Debemos darle la bienvenida a sus lágrimas

  • Nuestro bebé no arroja sus "ojos de revólver de agua" en ningún momento. El nos esta esperando! Y elige su momento, en la noche, cuando nos gustaría abrazarnos, reírnos y hacerle cosquillas. ¿Por qué no derramó su desbordamiento de malestar en la guardería? Porque somos nosotros quienes podemos hacer todo por él.
  • "Un bebé necesita apoyo, respeto por lo que vive, aceptar dejar que su emoción se desborde sin sentirse amenazado de destrucción, así que no intentes silenciar a un bebé que está llorando, sino más bien favorecerlo. sus lágrimas ", aconseja el especialista.
  • "Para evitar presionar el pulgar o el chupete para cerrar la boca ..." podemos hacerlo, ya que es bueno para él.
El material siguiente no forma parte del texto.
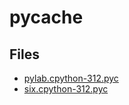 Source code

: # __pycache__

## Files

- [pylab.cpython-312.pyc](pylab.cpython-312.pyc)
- [six.cpython-312.pyc](six.cpython-312.pyc)
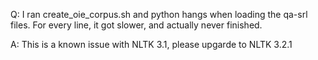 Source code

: Q: I ran create_oie_corpus.sh and python hangs when loading the qa-srl files. For every line, it got slower, and actually never finished.

A: This is a known issue with NLTK 3.1, please upgarde to NLTK 3.2.1
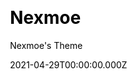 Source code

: ---
title: Nexmoe
github: https://github.com/theme-nexmoe/hexo-theme-nexmoe
demo: https://nexmoe.com/
license: Apache-2.0
author: Nexmoe's Theme
author_link: ''
author_twitter: ''
date: 2021-04-29T00:00:00.000Z
ssg:
  - Hexo
cms: null
css: null
category: null
description: A special Hexo theme.
draft: false
publish_date: '2019-07-21T05:43:13Z'
update_date: '2022-12-01T02:47:11Z'
github_star: 1378
github_fork: 212
--- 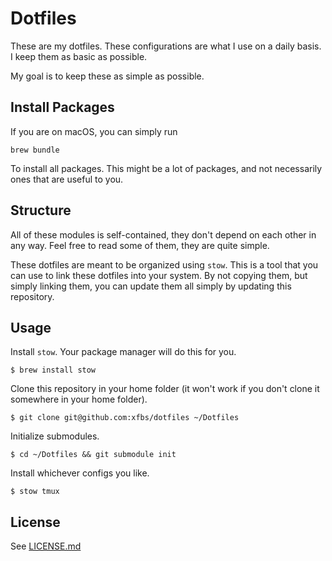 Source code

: # Dotfiles

These are my dotfiles. These configurations are what I use on a daily basis. I keep them as basic as possible.

My goal is to keep these as simple as possible.

## Install Packages

If you are on macOS, you can simply run

    brew bundle

To install all packages. This might be a lot of packages, and not necessarily ones that are useful to you.

## Structure

All of these modules is self-contained, they don't depend on each other in any way. Feel free to read some of them, they are quite simple.

These dotfiles are meant to be organized using `stow`. This is a tool that you can use to link these dotfiles into your system. By not copying them, but simply linking them, you can update them all simply by updating this repository.

## Usage

Install `stow`. Your package manager will do this for you.

    $ brew install stow

Clone this repository in your home folder (it won't work if you don't clone it somewhere in your home folder).

    $ git clone git@github.com:xfbs/dotfiles ~/Dotfiles

Initialize submodules.

    $ cd ~/Dotfiles && git submodule init

Install whichever configs you like.

    $ stow tmux

## License

See [LICENSE.md](LICENSE.md)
Pero "para alentarla a llorar": ¿Tal vez mostrándonos a los espectatri-estos entusiastas y no más sorprendidos? Probar Isa-belle Filliozat amablemente pregunta: "Es importante mantenerse en contacto con un bebé que está lloviendo, mirándolo a los ojos y con ternura, por ejemplo, luego debe hacer un pequeño esfuerzo de proyección: imagínese que eres una taza, un recipiente estirado hacia tu bebé para recoger todas las lágrimas de las que es imprescindible salir. De este modo, adoptas una actitud acogedora y sientes que eres útil para él.

Isabelle Gravillon con la colaboración de Isabelle Filliozat, psicoterapeuta, autora de Au coeur des emotions de l'enfant, ed. Jean-Claude Lattès.